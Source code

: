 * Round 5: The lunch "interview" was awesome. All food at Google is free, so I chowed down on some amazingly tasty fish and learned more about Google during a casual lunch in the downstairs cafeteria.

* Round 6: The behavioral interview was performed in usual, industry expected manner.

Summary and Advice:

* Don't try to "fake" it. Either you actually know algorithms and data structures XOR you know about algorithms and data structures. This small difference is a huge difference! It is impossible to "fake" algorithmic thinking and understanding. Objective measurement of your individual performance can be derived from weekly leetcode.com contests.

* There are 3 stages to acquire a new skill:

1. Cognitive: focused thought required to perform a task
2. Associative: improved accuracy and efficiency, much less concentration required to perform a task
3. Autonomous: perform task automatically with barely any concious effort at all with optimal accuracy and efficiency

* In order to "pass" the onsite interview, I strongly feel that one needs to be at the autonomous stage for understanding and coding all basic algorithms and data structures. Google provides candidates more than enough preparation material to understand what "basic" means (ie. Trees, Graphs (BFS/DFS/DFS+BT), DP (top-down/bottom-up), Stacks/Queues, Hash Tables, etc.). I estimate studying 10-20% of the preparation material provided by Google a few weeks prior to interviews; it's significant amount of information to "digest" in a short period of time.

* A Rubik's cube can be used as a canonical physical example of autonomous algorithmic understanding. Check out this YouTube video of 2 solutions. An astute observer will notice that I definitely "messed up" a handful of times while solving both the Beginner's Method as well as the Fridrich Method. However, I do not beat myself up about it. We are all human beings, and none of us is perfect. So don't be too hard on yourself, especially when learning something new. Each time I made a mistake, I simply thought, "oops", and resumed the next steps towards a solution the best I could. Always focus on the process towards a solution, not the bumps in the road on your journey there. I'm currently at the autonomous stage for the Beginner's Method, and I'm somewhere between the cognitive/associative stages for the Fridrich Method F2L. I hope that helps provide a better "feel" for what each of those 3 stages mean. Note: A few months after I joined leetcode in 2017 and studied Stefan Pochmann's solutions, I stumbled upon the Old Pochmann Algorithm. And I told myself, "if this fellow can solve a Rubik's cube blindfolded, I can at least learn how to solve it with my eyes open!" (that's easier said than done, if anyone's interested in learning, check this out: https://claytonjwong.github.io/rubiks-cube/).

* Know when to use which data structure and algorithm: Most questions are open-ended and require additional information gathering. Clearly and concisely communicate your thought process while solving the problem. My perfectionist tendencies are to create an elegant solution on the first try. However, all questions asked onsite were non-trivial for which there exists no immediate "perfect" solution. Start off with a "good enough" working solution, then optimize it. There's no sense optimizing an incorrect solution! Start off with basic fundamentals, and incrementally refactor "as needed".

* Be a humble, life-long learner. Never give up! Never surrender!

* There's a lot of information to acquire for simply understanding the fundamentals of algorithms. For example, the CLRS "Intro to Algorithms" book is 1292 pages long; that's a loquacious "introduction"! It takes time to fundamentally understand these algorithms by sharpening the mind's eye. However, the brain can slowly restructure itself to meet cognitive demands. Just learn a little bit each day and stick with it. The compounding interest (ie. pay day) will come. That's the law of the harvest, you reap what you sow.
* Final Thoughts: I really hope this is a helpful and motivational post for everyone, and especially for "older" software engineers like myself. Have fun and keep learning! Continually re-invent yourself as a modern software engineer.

ASSIGNMENT ▸ Search the data for the string "required" and say how many lines include it, giving only the number.

ANSWER TO THIS EXERCISE ▸ 2